Stored items
######
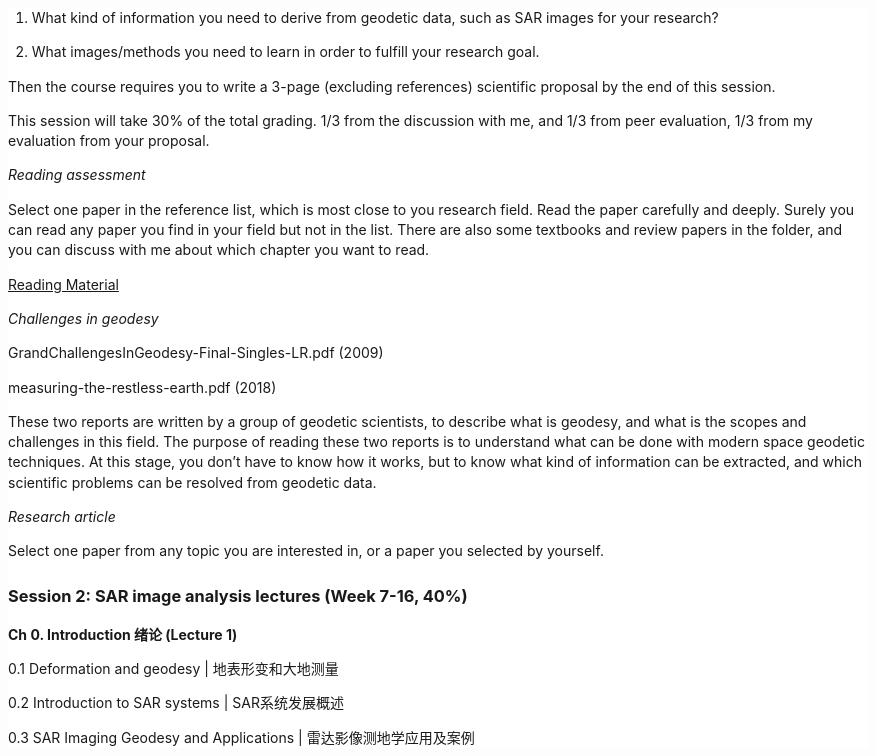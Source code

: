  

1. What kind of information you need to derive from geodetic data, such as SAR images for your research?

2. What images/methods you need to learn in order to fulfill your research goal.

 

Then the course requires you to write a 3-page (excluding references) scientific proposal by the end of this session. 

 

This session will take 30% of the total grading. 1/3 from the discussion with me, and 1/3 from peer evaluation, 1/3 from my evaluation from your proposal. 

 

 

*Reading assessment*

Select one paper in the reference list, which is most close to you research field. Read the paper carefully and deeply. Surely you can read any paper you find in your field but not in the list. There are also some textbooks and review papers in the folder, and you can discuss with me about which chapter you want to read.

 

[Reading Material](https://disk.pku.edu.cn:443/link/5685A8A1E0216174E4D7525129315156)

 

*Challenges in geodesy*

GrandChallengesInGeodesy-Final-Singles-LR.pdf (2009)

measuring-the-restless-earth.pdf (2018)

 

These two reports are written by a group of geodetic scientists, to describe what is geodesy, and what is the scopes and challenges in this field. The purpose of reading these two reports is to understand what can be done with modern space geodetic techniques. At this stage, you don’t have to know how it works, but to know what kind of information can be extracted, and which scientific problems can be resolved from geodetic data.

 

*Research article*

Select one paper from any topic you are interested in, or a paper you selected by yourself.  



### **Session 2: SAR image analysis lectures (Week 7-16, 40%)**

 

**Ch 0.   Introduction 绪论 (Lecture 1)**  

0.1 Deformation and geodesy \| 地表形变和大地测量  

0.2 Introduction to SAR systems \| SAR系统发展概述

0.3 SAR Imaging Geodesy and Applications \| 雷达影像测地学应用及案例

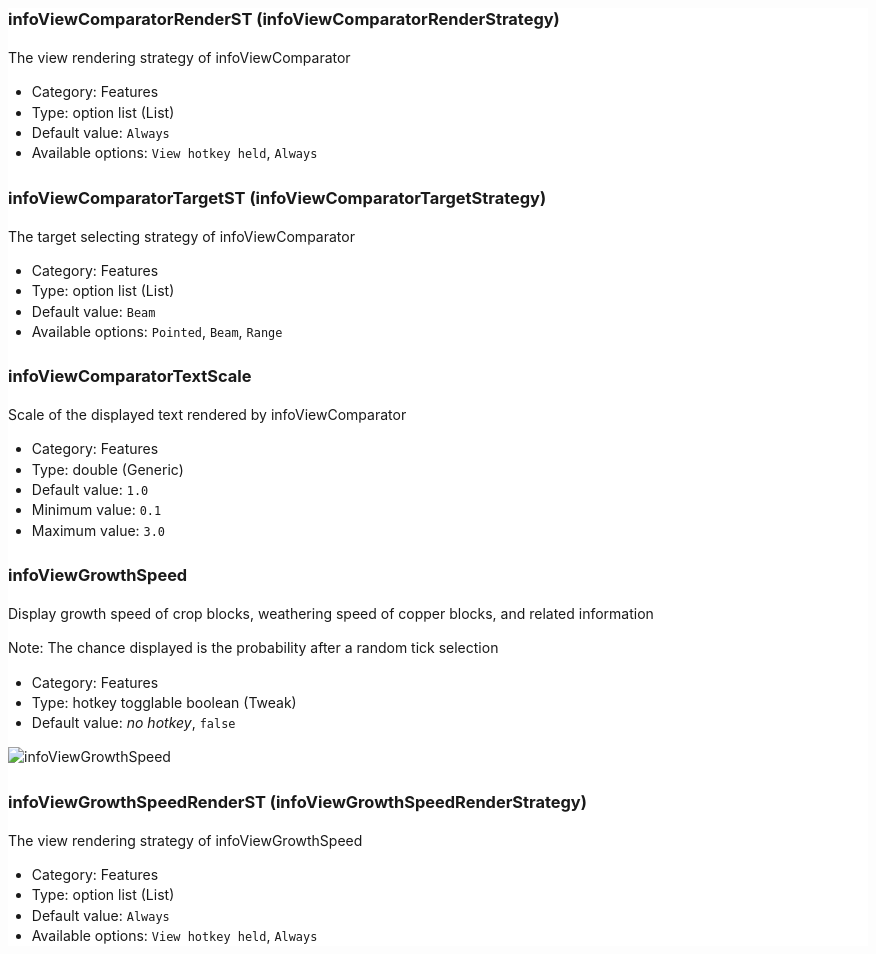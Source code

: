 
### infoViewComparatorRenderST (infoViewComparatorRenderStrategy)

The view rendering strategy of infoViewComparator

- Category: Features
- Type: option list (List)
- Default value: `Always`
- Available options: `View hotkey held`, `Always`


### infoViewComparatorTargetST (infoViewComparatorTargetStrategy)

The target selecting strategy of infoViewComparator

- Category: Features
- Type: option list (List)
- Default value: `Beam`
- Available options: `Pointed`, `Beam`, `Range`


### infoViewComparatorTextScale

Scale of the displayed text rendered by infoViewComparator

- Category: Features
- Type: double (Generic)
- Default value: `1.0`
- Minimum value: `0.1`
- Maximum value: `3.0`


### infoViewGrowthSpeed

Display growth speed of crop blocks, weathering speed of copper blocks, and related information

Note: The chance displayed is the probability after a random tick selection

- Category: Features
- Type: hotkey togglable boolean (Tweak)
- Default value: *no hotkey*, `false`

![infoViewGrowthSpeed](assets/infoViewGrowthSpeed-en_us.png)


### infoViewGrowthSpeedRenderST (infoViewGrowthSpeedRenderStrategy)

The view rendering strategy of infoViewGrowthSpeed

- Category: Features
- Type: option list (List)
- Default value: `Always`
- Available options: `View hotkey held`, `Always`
######
Work required: Looking at the records above, work out how many lines contain "value". Give the number only.

Response to this task: 7